(PROBLEM TO WORK ON): Search the entries for the word "example". Copy every line where it turns up.

Records from a collection:
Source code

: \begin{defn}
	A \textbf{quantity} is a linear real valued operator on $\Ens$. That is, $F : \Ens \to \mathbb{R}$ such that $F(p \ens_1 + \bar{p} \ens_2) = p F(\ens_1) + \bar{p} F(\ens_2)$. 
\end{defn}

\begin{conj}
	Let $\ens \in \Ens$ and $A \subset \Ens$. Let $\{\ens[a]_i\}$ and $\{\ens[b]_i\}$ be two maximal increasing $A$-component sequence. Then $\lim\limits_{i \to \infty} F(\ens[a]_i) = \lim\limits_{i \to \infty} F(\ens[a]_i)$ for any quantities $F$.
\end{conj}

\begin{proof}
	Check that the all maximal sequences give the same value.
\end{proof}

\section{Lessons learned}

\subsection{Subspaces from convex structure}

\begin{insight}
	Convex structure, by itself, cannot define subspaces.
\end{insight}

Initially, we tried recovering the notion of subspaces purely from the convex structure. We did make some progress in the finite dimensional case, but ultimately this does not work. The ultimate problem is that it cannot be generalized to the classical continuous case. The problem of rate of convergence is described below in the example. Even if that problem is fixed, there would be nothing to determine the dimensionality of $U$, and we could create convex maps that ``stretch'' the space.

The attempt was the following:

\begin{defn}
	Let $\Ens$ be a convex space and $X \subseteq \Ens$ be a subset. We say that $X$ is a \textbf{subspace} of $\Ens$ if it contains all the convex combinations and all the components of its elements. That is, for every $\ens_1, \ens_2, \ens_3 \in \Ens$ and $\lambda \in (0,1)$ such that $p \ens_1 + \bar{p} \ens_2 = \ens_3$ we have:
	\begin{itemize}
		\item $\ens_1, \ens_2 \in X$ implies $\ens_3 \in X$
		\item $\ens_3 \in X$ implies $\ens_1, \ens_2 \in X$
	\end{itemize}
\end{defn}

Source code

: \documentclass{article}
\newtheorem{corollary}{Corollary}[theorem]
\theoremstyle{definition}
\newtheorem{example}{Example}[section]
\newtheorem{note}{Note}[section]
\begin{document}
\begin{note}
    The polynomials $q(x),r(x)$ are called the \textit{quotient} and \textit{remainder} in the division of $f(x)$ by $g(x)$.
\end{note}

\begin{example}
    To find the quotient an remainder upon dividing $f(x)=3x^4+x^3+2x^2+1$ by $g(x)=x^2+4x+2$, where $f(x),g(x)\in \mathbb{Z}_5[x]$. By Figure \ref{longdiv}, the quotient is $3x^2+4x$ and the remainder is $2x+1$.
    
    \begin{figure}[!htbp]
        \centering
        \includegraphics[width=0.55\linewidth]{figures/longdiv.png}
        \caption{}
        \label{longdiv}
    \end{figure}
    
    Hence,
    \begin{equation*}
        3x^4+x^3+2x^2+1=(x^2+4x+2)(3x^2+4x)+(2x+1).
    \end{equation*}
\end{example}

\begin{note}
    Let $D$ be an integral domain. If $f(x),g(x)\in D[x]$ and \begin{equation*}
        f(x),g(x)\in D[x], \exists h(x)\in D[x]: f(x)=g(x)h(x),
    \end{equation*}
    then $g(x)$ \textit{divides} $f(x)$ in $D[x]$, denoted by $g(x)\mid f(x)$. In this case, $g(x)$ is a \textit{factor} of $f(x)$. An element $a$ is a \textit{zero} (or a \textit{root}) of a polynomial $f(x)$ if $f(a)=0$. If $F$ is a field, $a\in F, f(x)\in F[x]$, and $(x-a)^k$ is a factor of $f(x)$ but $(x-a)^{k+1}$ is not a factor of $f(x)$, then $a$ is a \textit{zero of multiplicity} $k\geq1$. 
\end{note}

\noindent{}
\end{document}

(SOLUTION TO THIS PROBLEM):
Initially, we tried recovering the notion of subspaces purely from the convex structure. We did make some progress in the finite dimensional case, but ultimately this does not work. The ultimate problem is that it cannot be generalized to the classical continuous case. The problem of rate of convergence is described below in the example. Even if that problem is fixed, there would be nothing to determine the dimensionality of $U$, and we could create convex maps that ``stretch'' the space.
\newtheorem{example}{Example}[section]
\begin{example}
\end{example}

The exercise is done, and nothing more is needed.